Po miesięcznej przerwie w rozgrywkach Orlen Basket Ligi wracają koszykarze Tasomix Rosiek Stali Ostrów, którzy w niedzielę o 17:30 we własnej hali podejmą mistrza Polski, Trefl Sopot. Zdecydowanym faworytem spotkania jest aktualny wicelider tabeli.

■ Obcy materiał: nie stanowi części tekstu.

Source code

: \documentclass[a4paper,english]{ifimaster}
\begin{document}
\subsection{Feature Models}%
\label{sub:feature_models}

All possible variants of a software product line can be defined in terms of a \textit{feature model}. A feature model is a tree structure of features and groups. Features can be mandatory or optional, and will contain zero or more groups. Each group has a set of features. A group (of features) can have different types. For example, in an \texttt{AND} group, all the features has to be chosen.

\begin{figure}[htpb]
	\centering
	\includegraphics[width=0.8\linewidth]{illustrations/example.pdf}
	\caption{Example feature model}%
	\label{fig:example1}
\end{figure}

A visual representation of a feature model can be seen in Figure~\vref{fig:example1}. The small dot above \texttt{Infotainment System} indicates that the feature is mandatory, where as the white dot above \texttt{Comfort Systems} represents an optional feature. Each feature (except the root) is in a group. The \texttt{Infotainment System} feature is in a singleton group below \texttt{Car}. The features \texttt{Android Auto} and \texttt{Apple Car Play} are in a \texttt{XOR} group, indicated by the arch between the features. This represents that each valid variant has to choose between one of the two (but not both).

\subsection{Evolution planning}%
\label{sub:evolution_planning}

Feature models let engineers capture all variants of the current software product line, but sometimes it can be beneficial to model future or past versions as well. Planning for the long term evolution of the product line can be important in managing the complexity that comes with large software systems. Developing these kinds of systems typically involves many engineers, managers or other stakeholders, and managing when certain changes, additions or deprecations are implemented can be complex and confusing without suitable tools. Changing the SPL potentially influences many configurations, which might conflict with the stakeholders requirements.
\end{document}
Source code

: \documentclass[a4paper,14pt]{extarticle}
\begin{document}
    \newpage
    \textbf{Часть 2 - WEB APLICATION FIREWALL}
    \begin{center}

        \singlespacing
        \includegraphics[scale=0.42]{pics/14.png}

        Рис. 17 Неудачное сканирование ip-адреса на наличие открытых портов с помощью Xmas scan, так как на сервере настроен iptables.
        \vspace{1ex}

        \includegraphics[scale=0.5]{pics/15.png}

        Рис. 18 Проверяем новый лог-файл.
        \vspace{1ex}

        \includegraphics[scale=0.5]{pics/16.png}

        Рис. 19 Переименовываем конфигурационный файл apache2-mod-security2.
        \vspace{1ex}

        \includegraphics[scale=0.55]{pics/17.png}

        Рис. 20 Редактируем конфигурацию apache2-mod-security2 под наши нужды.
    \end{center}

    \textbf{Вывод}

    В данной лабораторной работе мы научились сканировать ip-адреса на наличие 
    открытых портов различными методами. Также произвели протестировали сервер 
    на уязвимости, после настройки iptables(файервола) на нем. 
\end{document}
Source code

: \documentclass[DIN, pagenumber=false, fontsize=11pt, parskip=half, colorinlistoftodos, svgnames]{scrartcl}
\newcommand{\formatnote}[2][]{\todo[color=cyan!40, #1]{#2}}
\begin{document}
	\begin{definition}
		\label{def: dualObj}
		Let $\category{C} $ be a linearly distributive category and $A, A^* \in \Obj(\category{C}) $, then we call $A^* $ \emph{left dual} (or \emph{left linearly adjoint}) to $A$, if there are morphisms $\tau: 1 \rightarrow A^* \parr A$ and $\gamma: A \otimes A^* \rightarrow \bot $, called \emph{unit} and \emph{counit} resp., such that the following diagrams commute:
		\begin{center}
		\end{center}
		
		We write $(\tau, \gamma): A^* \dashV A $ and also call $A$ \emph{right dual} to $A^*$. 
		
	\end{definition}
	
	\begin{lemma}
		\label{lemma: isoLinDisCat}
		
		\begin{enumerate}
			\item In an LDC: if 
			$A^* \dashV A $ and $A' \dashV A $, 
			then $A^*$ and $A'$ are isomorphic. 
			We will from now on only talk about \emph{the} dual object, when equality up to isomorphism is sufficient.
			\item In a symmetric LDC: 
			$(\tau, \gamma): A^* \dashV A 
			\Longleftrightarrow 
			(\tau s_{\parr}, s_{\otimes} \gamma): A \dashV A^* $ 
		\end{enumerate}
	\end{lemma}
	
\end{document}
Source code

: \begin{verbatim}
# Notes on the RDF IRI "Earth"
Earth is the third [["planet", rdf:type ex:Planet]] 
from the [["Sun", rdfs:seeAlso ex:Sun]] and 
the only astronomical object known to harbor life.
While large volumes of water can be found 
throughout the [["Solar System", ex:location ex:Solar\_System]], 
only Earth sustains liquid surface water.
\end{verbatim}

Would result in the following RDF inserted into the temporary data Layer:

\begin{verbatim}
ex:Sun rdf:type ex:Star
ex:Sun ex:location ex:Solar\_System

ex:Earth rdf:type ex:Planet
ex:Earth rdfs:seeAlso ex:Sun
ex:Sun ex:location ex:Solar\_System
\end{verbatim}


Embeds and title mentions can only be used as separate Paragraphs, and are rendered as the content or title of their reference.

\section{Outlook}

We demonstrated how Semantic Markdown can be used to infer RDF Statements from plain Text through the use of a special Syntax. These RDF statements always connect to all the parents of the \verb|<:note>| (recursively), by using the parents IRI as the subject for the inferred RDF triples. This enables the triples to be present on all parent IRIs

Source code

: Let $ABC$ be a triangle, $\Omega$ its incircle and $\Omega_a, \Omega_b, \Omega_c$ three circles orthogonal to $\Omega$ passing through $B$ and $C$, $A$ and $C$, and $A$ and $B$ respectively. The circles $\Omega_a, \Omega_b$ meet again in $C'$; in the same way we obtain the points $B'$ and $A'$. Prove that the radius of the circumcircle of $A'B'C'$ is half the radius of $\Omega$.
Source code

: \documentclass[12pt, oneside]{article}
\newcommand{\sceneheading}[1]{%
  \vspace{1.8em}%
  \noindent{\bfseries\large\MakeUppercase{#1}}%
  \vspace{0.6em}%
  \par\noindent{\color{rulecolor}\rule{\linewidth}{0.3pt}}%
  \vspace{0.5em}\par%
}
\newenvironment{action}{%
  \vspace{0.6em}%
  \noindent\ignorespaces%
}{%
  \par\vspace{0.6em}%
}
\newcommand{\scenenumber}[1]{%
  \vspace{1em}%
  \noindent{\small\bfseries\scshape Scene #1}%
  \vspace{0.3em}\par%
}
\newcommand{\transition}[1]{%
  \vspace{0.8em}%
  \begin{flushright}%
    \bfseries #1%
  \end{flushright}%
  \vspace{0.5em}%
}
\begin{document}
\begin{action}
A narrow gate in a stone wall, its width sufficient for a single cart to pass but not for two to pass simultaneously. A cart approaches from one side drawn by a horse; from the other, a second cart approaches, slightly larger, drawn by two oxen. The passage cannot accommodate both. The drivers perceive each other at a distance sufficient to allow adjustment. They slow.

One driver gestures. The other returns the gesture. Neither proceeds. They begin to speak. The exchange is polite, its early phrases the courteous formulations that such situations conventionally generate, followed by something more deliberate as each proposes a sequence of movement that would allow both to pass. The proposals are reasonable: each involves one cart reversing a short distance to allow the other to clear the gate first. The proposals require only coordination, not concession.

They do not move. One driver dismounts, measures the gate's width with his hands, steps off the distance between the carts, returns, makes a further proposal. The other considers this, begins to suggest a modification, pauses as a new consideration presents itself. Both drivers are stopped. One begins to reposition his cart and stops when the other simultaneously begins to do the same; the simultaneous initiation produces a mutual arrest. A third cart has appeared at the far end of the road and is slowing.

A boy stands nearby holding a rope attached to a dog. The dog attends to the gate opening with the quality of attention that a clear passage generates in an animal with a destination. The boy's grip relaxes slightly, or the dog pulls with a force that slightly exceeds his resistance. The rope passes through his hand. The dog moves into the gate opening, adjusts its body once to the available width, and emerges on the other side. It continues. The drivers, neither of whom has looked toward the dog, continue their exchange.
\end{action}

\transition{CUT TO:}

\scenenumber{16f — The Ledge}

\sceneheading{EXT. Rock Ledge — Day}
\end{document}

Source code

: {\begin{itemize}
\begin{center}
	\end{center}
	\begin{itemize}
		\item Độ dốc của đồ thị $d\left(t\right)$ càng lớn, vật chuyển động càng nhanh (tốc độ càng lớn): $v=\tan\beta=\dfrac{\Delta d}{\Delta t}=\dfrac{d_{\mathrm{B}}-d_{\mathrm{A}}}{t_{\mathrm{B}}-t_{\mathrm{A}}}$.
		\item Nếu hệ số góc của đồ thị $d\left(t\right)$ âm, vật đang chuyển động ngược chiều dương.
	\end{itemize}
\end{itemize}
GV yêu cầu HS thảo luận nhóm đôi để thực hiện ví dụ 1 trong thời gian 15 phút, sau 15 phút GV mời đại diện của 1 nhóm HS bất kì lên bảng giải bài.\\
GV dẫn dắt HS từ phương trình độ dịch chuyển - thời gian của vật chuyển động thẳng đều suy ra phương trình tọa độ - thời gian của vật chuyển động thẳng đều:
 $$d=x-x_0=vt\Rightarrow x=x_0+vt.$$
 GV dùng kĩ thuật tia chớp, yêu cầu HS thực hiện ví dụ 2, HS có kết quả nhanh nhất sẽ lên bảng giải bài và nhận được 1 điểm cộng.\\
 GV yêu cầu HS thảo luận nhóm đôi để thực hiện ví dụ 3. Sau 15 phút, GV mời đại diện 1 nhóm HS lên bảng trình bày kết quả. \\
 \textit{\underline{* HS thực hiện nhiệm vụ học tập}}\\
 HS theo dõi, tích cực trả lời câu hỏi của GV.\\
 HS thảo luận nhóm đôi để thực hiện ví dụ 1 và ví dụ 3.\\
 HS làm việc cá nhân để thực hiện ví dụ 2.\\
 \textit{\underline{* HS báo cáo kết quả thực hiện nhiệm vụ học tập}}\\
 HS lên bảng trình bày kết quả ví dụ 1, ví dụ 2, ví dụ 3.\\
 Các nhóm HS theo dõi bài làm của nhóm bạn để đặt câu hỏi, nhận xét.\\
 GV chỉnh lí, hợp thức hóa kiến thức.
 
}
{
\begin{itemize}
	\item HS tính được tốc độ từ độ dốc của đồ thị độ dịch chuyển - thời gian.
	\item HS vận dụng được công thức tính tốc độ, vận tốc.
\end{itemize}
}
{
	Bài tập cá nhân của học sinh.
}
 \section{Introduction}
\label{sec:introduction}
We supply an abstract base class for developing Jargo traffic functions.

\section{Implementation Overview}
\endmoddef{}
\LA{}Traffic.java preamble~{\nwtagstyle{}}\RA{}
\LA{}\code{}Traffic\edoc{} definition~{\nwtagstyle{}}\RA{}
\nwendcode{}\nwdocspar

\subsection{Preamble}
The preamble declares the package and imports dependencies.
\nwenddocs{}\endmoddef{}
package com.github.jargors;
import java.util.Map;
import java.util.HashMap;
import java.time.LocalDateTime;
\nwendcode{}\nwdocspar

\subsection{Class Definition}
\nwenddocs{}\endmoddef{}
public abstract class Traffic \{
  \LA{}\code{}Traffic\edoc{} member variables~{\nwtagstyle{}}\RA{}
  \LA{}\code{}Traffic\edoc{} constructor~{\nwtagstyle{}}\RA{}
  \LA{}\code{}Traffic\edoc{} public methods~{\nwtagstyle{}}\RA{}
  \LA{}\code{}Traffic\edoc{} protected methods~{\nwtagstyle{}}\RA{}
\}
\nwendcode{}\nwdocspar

Z ogromnymi problemami kadrowymi boryka się w tym sezonie drużyna Tasomix Rosiek Stali Ostrów, która w ostatnich dniach miała kłopot, by zebrać choćby minimalną kadrę na trening. Do końca sezonu wyłączeni z gry są Mart Rosenthal, Jakub Parzeński, Nikodem Ratkowski i Aigars Skele. Cały czas rehabilituje się David Brembly, a jeżeli do tego dodamy choroby w zespole, to nie dziwi szczególnie fakt, iż były dni, kiedy Andrzej Urban miał na treningach do dyspozycji czterech zawodników. Z pomocą ostrowskiej drużynie przyszli zawodnicy Kosza Pleszew Deante Barnes i Eryk Adamiec, którzy od środy trenowali ze Stalą. W niedzielę o 17:30 ostrowianie powalczą z Treflem Sopot, ale o sprawienie niespodzianki będzie ciężko. Podobnie jak w przypadku juniorów, który również osłabieni – bez Nikodema Ratkowskiego - w weekend zagrają w turnieju finałowym Młodzieżowego Pucharu Polski w Sosnowcu. W meczu półfinałowym zespół trenerów Vadima Czeczuro i Adam Kaczmarzyka zmierzy się z WKK Wrocław.
na fot.: Stal w niedzielę nie będzie faworytem pojedynku z Treflem Sopot.